Rust equivalant of numpy.where()

exoplanet_hunter · November 25, 2021, 5:52pm

What is the rust equivalent of numpy.where in the following code? I want to find indices for 4278.0<Xall<=4286.0. Here Xall is NumPy array. But in my rust code, I am using a vector instead.
I tried it using a handwritten logical code using for loop, but it is not fast enough. So does anybody know what is the rust equivalent of numpy.where in the following code?

left=numpy.where(np.logical_and(Xall>=4278.0, Xall<=4286.0))

raidwas · November 25, 2021, 6:11pm

I am not fluent enoguh in numpy to know what numpy.where exactly returns, but what about something like:

vec.iter().filter(|x| x>= 100 && x<=120).collect::<Vec<_>>()

?

Also what is the performance of the Python code, how did you measure it, did you run 'cargo run' or 'cargo run --release' (the former is only runs a debug build of rust which is usually magnitudes slower than the release version), how did you time the rust code?

steffahn · November 25, 2021, 6:12pm

I assume you’re working with 1d data if you say you’re using a vector. It might help if you also shared your previous attempt and how you tell that it’s too slow. It might also help if you link to some documentation of the numpy method in question yourself and provide a type-signature of what you’d like to do in Rust. Anyways, looking through the docs

When only condition is provided, this function is a shorthand for np.asarray(condition).nonzero().

numpy.nonzero(a)

Return the indices of the elements that are non-zero.

to fully understand what you’re after, it seems like this should be straightforward with iterators. E.g.

fn indices_between_4278_and_4286(x: &[i32]) -> Vec<usize> {
    x.iter()
        .enumerate()
        .filter_map(|(index, &value)| (4278 <= value && value <= 4286).then(|| index))
        .collect()
}

raidwas · November 25, 2021, 6:15pm

Not exactly what numpy does, but if OP doesn't need a vector we could also drop the collect and return an iterator

bluss · November 25, 2021, 6:18pm

Same as what steffahn's code but developed to using iterators/iterables (because I thought it was fun)

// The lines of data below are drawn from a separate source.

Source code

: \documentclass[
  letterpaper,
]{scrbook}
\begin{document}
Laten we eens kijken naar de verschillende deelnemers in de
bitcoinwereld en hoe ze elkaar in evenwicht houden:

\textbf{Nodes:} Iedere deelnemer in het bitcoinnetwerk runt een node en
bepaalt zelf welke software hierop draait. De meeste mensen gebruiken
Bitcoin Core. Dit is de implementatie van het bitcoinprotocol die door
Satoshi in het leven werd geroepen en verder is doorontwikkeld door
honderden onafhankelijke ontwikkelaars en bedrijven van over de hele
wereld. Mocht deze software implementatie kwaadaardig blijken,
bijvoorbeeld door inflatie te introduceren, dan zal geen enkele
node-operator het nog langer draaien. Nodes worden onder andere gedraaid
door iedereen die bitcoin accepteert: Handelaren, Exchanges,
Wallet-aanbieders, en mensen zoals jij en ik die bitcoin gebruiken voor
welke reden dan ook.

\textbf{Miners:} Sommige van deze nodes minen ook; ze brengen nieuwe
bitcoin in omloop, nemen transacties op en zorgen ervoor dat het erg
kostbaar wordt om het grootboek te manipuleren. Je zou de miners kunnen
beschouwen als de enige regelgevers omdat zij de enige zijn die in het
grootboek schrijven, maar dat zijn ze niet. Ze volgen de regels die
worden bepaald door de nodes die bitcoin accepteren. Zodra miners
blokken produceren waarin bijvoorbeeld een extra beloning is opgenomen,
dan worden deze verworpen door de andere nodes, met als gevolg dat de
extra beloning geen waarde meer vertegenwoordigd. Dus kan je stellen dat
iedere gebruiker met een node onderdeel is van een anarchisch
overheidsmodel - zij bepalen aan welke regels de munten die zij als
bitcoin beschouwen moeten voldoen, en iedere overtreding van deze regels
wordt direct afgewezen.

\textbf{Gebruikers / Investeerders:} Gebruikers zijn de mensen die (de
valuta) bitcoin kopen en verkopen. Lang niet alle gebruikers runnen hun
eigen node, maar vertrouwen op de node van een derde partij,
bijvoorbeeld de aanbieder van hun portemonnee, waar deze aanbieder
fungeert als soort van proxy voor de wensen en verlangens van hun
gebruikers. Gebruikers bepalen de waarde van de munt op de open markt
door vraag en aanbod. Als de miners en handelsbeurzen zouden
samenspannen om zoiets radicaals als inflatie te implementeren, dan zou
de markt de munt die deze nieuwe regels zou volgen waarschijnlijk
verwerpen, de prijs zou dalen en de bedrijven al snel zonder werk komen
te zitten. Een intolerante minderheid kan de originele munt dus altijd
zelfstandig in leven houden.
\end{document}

fn indices_where<T>(input: impl IntoIterator<Item = T>, mut where_: impl FnMut(T) -> bool)
    -> impl Iterator<Item = usize>
{
    input.into_iter().enumerate()
        .filter_map(move |(index, elt)| where_(elt).then(|| index))
}

fn main() {
    let data = vec![1000, 4282, 4293, 4281, 4271];
   
    for x in indices_where(&data, |&value| 4278 <= value && value <= 4286) {
        println!("{}", x);
    }
}

exoplanet_hunter · November 25, 2021, 8:51pm

Thanks. This is the kind of approach I am looking for. I replaced integers with floats. At the position of numbers in the expressions, it says error[E0308]: mismatched types. expected &&f64, found floating-point number.

raidwas · November 25, 2021, 9:18pm

The filter method borrows whatever type the iterator has, if the iterator already is over &f64 the filter will expect an function that takes an &&f64.
You can now either dereference the parameter (by using **x<=...) or reference the constant twice (&&100.0).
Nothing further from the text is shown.